A lead couple emerges, the mighty Devon Louis and livewire Madelyn Ho, and while they’re mostly being superheroes, the quieter, Parnassian moments, when they take turns supporting each other with the lightest of touches, resonate profoundly. In perhaps the strangest and most striking lift of theTaylor canon, Ho wraps herself around Louis’ ribs while he's on his hands and knees, then seamlessly encircles his head as he rises to his feet. He stumbles around, his head shrouded by this figure in a tight foetal position; then in an astonishing feat, he wrests her into the air – like an Imperial Stormtrooper ripping off his helmet to signal his disillusionment with the Empire.

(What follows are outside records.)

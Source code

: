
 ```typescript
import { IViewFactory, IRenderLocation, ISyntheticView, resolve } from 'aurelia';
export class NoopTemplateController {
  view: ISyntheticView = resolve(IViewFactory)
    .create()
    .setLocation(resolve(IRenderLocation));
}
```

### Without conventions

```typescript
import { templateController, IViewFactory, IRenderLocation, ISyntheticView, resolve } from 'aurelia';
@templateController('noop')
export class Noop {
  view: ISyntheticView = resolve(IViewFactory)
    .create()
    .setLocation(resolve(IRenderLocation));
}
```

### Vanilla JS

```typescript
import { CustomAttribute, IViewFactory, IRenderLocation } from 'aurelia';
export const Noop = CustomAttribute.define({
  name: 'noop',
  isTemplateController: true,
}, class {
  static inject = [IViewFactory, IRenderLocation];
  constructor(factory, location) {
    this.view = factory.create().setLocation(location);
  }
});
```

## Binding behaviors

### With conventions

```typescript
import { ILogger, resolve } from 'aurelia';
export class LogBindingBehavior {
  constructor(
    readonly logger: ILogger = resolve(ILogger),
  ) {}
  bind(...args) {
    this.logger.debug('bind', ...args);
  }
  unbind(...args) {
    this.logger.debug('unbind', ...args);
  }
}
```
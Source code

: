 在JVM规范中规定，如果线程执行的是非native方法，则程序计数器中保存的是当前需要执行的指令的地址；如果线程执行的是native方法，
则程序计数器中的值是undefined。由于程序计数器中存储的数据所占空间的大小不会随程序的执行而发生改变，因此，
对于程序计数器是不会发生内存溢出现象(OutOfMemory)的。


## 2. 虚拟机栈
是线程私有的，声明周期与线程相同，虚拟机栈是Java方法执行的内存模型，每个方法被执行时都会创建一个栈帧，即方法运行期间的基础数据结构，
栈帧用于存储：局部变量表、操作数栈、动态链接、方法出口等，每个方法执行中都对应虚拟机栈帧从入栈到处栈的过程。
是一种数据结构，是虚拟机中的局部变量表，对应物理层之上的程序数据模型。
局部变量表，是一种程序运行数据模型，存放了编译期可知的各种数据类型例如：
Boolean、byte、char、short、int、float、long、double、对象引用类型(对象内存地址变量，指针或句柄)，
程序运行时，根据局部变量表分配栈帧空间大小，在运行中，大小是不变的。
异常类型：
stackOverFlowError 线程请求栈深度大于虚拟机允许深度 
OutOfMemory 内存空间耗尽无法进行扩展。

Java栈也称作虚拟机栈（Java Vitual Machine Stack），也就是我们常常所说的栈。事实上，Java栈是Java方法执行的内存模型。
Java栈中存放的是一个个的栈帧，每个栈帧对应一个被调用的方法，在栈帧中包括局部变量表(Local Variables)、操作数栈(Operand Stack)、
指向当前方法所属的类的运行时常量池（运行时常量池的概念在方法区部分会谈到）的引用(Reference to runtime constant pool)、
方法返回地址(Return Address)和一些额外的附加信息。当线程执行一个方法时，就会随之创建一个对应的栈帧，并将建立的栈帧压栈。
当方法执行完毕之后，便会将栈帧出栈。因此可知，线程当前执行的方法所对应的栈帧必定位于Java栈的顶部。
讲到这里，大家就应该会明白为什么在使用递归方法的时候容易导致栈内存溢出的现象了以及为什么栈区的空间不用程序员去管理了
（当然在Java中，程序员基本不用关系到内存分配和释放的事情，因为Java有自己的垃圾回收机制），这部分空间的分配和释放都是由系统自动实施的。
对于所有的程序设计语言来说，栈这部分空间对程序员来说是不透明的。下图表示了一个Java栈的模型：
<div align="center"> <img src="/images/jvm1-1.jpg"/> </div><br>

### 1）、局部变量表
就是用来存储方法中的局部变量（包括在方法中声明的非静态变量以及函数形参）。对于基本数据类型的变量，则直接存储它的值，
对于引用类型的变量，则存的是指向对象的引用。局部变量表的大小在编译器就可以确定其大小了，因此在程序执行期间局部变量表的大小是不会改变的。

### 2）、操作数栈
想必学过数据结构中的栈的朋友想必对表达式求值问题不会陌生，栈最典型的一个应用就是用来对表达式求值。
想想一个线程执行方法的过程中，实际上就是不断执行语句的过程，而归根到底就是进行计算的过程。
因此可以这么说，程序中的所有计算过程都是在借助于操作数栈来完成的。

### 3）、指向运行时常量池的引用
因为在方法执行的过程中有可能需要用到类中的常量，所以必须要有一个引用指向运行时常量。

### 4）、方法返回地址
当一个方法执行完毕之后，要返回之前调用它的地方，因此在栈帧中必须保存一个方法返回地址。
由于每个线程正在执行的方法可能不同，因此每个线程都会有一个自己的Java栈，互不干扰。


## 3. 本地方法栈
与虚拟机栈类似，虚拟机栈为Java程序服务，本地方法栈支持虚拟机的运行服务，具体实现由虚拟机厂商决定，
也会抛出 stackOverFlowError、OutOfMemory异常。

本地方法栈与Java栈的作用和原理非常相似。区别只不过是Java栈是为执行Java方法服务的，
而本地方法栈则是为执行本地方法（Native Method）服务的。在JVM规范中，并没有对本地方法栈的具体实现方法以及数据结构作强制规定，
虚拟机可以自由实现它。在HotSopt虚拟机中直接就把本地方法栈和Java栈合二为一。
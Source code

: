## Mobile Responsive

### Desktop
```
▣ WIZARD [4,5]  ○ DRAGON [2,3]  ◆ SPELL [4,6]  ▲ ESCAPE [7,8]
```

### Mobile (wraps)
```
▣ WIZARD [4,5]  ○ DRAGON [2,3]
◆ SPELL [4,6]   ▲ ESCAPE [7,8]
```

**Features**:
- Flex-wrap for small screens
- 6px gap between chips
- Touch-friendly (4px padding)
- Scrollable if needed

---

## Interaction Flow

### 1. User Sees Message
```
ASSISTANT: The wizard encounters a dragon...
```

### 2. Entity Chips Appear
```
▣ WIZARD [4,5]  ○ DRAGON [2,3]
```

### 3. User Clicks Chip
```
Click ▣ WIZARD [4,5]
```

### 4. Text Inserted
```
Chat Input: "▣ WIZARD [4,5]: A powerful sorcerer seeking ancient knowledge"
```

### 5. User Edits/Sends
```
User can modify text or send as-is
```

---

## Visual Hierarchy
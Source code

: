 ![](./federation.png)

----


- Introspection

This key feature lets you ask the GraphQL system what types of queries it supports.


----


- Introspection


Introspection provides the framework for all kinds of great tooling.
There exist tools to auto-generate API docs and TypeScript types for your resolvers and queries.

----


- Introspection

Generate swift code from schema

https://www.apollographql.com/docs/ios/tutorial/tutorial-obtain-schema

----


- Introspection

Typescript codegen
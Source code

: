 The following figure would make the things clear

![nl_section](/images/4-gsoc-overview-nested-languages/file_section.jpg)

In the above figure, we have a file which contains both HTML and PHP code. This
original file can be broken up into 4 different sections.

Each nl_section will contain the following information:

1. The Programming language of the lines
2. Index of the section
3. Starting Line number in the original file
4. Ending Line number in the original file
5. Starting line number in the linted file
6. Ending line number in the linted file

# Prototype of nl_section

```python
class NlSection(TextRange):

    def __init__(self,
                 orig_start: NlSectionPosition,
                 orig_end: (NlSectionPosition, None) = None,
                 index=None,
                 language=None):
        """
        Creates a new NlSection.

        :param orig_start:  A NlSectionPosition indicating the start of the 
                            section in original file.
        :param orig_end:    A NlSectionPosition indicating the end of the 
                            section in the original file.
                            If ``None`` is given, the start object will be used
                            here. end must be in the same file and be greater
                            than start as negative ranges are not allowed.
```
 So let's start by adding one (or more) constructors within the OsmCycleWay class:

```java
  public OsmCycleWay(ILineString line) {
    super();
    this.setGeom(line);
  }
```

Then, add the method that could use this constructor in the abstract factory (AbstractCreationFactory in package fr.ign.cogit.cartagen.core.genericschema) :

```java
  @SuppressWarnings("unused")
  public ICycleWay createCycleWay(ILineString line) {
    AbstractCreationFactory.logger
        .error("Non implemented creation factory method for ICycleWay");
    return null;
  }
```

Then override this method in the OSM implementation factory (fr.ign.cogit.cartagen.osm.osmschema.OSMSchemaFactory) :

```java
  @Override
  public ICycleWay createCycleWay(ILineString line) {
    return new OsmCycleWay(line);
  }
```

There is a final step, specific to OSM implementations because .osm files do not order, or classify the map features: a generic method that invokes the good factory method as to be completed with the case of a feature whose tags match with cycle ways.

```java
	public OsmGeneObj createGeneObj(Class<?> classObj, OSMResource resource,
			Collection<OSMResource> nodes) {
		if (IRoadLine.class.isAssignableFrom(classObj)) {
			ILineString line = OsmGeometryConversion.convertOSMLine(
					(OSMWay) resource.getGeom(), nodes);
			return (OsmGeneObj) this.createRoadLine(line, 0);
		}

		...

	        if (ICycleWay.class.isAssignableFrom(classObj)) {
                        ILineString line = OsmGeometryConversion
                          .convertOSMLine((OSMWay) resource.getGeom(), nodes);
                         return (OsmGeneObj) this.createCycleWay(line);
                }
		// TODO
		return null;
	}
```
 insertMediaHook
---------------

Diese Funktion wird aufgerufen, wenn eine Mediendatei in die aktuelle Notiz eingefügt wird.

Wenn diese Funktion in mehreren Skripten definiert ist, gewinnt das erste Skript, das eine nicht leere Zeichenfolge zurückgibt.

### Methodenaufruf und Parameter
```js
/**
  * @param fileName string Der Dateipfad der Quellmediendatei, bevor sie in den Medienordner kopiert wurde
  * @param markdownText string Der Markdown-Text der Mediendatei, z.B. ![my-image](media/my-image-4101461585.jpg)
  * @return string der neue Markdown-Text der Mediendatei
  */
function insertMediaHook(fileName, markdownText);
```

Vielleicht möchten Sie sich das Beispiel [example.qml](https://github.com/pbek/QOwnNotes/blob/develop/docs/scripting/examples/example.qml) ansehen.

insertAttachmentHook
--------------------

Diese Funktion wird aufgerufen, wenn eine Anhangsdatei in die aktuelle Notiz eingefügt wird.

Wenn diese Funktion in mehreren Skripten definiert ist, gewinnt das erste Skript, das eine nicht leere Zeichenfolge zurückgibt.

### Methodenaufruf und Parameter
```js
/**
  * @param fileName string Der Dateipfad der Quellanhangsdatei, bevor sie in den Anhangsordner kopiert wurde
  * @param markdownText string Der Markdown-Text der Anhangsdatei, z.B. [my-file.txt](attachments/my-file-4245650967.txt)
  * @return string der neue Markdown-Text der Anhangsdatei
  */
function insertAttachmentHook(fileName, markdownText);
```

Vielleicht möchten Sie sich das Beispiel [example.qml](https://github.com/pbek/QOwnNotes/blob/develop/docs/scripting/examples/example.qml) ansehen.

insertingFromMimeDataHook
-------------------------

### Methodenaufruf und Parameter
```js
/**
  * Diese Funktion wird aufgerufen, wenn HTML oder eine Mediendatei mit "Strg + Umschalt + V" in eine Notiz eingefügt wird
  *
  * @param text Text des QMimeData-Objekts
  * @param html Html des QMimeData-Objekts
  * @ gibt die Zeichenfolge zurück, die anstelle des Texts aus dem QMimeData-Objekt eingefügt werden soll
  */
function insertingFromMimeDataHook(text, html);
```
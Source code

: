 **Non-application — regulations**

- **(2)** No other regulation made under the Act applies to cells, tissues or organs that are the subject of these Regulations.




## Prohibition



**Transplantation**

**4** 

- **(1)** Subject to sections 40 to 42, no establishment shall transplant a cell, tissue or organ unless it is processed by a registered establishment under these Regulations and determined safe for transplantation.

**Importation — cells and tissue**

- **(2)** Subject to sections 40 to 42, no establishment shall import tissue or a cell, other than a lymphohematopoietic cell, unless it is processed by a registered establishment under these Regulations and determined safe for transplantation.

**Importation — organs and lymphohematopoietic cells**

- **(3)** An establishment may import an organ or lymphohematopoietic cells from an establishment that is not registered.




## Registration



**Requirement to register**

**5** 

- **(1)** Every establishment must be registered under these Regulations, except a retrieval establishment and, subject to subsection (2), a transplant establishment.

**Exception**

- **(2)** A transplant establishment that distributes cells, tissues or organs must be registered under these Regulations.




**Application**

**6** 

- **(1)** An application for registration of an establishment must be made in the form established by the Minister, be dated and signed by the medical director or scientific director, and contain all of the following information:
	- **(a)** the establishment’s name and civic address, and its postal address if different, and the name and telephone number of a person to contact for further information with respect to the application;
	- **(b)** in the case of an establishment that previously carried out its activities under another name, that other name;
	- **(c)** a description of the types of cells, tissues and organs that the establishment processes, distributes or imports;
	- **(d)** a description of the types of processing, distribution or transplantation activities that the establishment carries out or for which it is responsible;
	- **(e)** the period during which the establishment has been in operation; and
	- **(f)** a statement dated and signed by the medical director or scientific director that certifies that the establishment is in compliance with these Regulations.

From the monumental to the personal, a solo dedicated to revered Taylor dancer and dance educator Carolyn Adams was offered in a world premiere by Robert Battle, until recently artistic director of Alvin Ailey American Dance Theater and once a student of Adams. Dedicated to You is set to a duet by the peerless Sarah Vaughn and Billy Eckstine, bookended by a Bach violin concerto. A captivating tribute to Adams, who took a bow to an outpouring of love from the audience – and to the radiant Jada Pearman who made the dance her own. In a shimmering cocktail dress with midriff cut-outs, Pearman captured the effortless buoyancy of Adams’ jumps, the fleetness of her sprints, and the grand, humorous sweep of her bows – with nods to roles that Adams originated in Esplanade, Airs and other Taylor works. Movement rippled through her torso, arms like a fountain of energy. From a jump she’d crunch in mid-air then shoot limbs outward in a mini-explosion. The drama of her sped-up Graham falls had an operatic quality, and her leisurely, controlled adagio an air of mystery.
Battle has just been named a resident choreographer, alongside Lauren Lovette who has been in the post since 2022. This feels like a big win for Paul Taylor.
The evening opened with a world premiere by Lovette, Chaconne in Winter, a wisp of a duet for the powerhouse pair of Madelyn Ho and John Harnage, who gave the work some needed heft. Clad in remarkably little clothing for winter – nude one-shoulder unitards sprinkled with crystals – they twirled and ran in circles, undulating their arms, encouraging things to grow from the earth (though it’s winter), frantically fluttering their hands as if sowing seeds or flinging pixie dust at the musicians, and executing impressive horizontal lifts. Violinists Charles Yang and Nicolas Kendall and bassist Ranaan Meyer, collectively known as Time for Three, were marooned on three little elevated platforms, their bows skittering with great flair through a mash-up of Bach and Bon Iver that sounded like neither. Ho and Harnage had fireball mini-solos but the whole enterprise looked like it was improvised that afternoon.
Images of chilling power offered up by Promethean Fire and the defiantly joyful bravura of Dedicated to You were enough to keep the audience fired up. I am told the evening raised about $1 million. As writer Rebecca Solnit just penned, “The fact that we cannot save everything does not mean we cannot save anything and everything we can save is worth saving.”